My family is what you might call a Disney (DIS -1.01%) family, but lately, we've been questioning our commitment to the House of Mouse. While the company has been getting attention lately for its recent Disney+ day event, investors should be paying attention to the negative chatter among the company's biggest fans. Here's why the good news at the moment could be bad news for the future.

Disney customers are seeing price hikes galore

Disney is a public company, which means it has an obligation to maximize profits for its shareholders. As a lifelong investor, that makes complete sense to me. However, the best way to do that usually includes taking care of other stakeholders, like employees and customers. Right now, Disney is leaning hard on its customers by raising prices.

A family at an amusement park partaking in fun activities.

Image source: Getty Images.

The most recent hikes are at the company's streaming operations, where Disney is increasing prices across the board.
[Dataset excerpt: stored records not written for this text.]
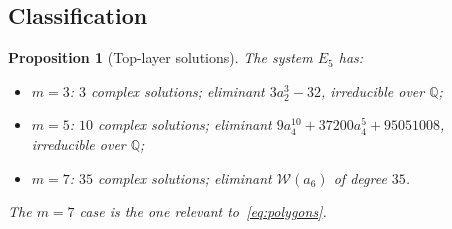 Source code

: \documentclass[a4paper,11pt]{article}
\theoremstyle{plain}
\newtheorem{proposition}[theorem]{Proposition}
\theoremstyle{definition}
\theoremstyle{remark}
\begin{document}
\subsection{Classification}

\begin{proposition}[Top-layer solutions]\label{prop:top-class}
The system $E_5$ has:
\begin{itemize}[nosep]
\item $m=3$: $3$ complex solutions; eliminant $3a_2^3-32$, irreducible over $\mathbb{Q}$;
\item $m=5$: $10$ complex solutions; eliminant $9a_4^{10}+37200a_4^5+95051008$, irreducible over $\mathbb{Q}$;
\item $m=7$: $35$ complex solutions; eliminant $\mathcal{W}(a_6)$ of degree $35$.
\end{itemize}
The $m=7$ case is the one relevant to~\eqref{eq:polygons}.
\end{proposition}
\end{document}
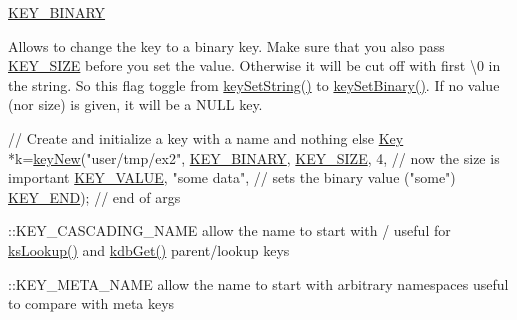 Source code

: \begin{DoxyItemize}
\item \hyperlink{group__key_gga91fb3178848bd682000958089abbaf40a1ca18d4e094ae7487d35ecedda2235ff}{K\-E\-Y\-\_\-\-B\-I\-N\-A\-R\-Y} \par
 Allows to change the key to a binary key. Make sure that you also pass \hyperlink{group__key_gga91fb3178848bd682000958089abbaf40a6d531b5c41445d19d0452eebdccbfa01}{K\-E\-Y\-\_\-\-S\-I\-Z\-E} before you set the value. Otherwise it will be cut off with first \textbackslash{}0 in the string. So this flag toggle from \hyperlink{group__keyvalue_ga622bde1eb0e0c4994728331326340ef2}{key\-Set\-String()} to \hyperlink{group__keyvalue_gaa50a5358fd328d373a45f395fa1b99e7}{key\-Set\-Binary()}. If no value (nor size) is given, it will be a N\-U\-L\-L key. 
\begin{DoxyCodeInclude}
\textcolor{comment}{// Create and initialize a key with a name and nothing else}
\hyperlink{classkdb_1_1Key_a5679f5cae63caddd64a60388b9cc77fa}{Key} *k=\hyperlink{group__key_gad23c65b44bf48d773759e1f9a4d43b89}{keyNew}(\textcolor{stringliteral}{"user/tmp/ex2"},
        \hyperlink{group__key_gga91fb3178848bd682000958089abbaf40a1ca18d4e094ae7487d35ecedda2235ff}{KEY\_BINARY},
        \hyperlink{group__key_gga91fb3178848bd682000958089abbaf40a6d531b5c41445d19d0452eebdccbfa01}{KEY\_SIZE}, 4,               \textcolor{comment}{// now the size is important}
        \hyperlink{group__key_gga91fb3178848bd682000958089abbaf40ac66e4a49d09212b79f5754ca6db5bd2e}{KEY\_VALUE}, \textcolor{stringliteral}{"some data"},    \textcolor{comment}{// sets the binary value ("some")}
        \hyperlink{group__key_gga91fb3178848bd682000958089abbaf40aa8adb6fcb92dec58fb19410eacfdd403}{KEY\_END});                  \textcolor{comment}{// end of args}
\end{DoxyCodeInclude}

\item \-::\-K\-E\-Y\-\_\-\-C\-A\-S\-C\-A\-D\-I\-N\-G\-\_\-\-N\-A\-M\-E allow the name to start with / useful for \hyperlink{group__keyset_gaa34fc43a081e6b01e4120daa6c112004}{ks\-Lookup()} and \hyperlink{group__kdb_ga28e385fd9cb7ccfe0b2f1ed2f62453a1}{kdb\-Get()} parent/lookup keys
\item \-::\-K\-E\-Y\-\_\-\-M\-E\-T\-A\-\_\-\-N\-A\-M\-E allow the name to start with arbitrary namespaces useful to compare with meta keys
\end{DoxyItemize}

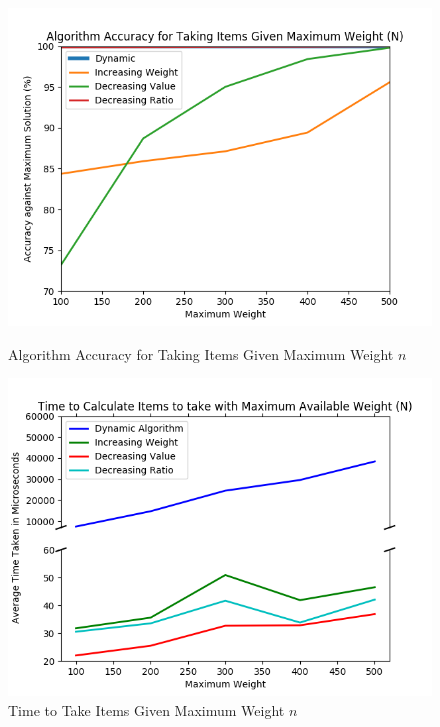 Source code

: \documentclass[10pt, letterpaper]{article}
\begin{document}
\begin{figure}[!htp]
	\centering
	\begin{minipage}[t]{0.49\textwidth}
		\includegraphics[width=\textwidth]{python/accuracyGraph.png}
		\caption{Algorithm Accuracy for Taking Items Given Maximum Weight $n$}
		\label{fig:accuracy-graph}
	\end{minipage}
	\hfill
	\begin{minipage}[t]{0.49\textwidth}
		\includegraphics[width=\textwidth]{python/timeGraph.png}
		\caption{Time to Take Items Given Maximum Weight $n$}
		\label{fig:time-graph}
	\end{minipage}
\end{figure}
\end{document}
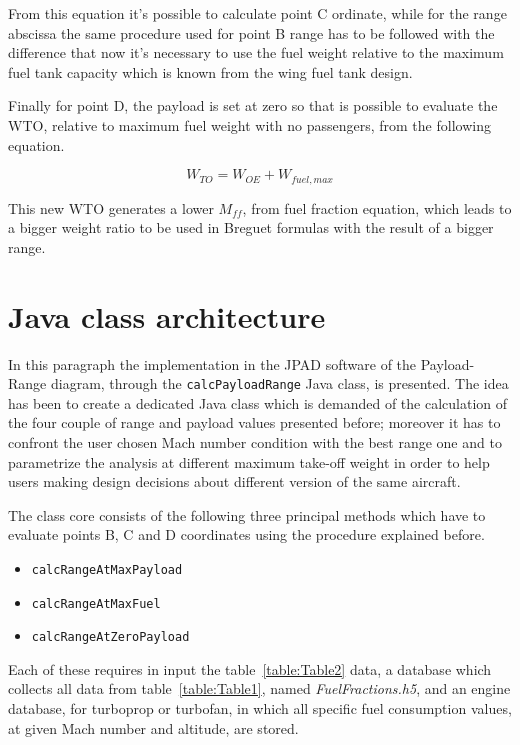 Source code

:\documentclass[a4paper,12pt,oneside]{book}
\begin{document}
\bigskip
From this equation it’s possible to calculate point C ordinate, while for the range abscissa the same procedure used for point B range has to be followed with the difference that now it’s necessary to use the fuel weight relative to the maximum fuel tank capacity which is known from the wing fuel tank design.
  
Finally for point D, the payload is set at zero so that is possible to evaluate the WTO, relative to maximum fuel weight with no passengers, from the following equation.

\begin{equation}
W_{TO}=W_{OE}+W_{fuel,max}
\label{eqn:Equation1.7}
\end{equation}

\bigskip
This new WTO generates a lower $M_{ff}$, from fuel fraction equation, which leads to a bigger weight ratio to be used in Breguet formulas with the result of a bigger range.

\section{Java class architecture}
In this paragraph the implementation in the JPAD software of the Payload-Range diagram, through the \lstinline[language=Java]!calcPayloadRange! Java class, is presented. The idea has been to create a dedicated Java class which is demanded of the calculation of the four couple of range and payload values presented before; moreover it has to confront the user chosen Mach number condition with the best range one and to parametrize the analysis at different maximum take-off weight in order to help users making design decisions about different version of the same aircraft.

The class core consists of the following three principal methods which have to evaluate points B, C and D coordinates using the procedure explained before.

\begin{itemize}
\item\lstinline[language=Java]!calcRangeAtMaxPayload!
\item\lstinline[language=Java]!calcRangeAtMaxFuel!
\item\lstinline[language=Java]!calcRangeAtZeroPayload!
\end{itemize}

\bigskip
Each of these requires in input the table~\ref{table:Table2} data, a database which collects all data from table~\ref{table:Table1},  named \emph{FuelFractions.h5}, and an engine database, for turboprop or turbofan, in which all specific fuel consumption values, at given Mach number and altitude, are stored.
\end{document}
It is introducing a paid ad-supported version of Disney for $7.99 a month and increasing the ad-free service's price by nearly 38%. The Hulu service with ads will see a 14% price increase, and the ad-free service price will jump 18%. ESPN's streaming service will see an increase of 43%.

Disney has also shifted toward what amounts to congestion pricing at its parks. Listed base prices may be roughly the same in Florida's Disney World, but prices can rise dramatically on days that are historically high in traffic. That said, the company has also been increasing base prices at select parks (Disneyland, for example) and hiking what it charges for food and souvenirs.

To be fair, all of these price increases are likely to be great news for profitability, especially since the company really isn't offering much additional value. And yet, having spent years enjoying all that Disney has to offer, I believe investors should be worried.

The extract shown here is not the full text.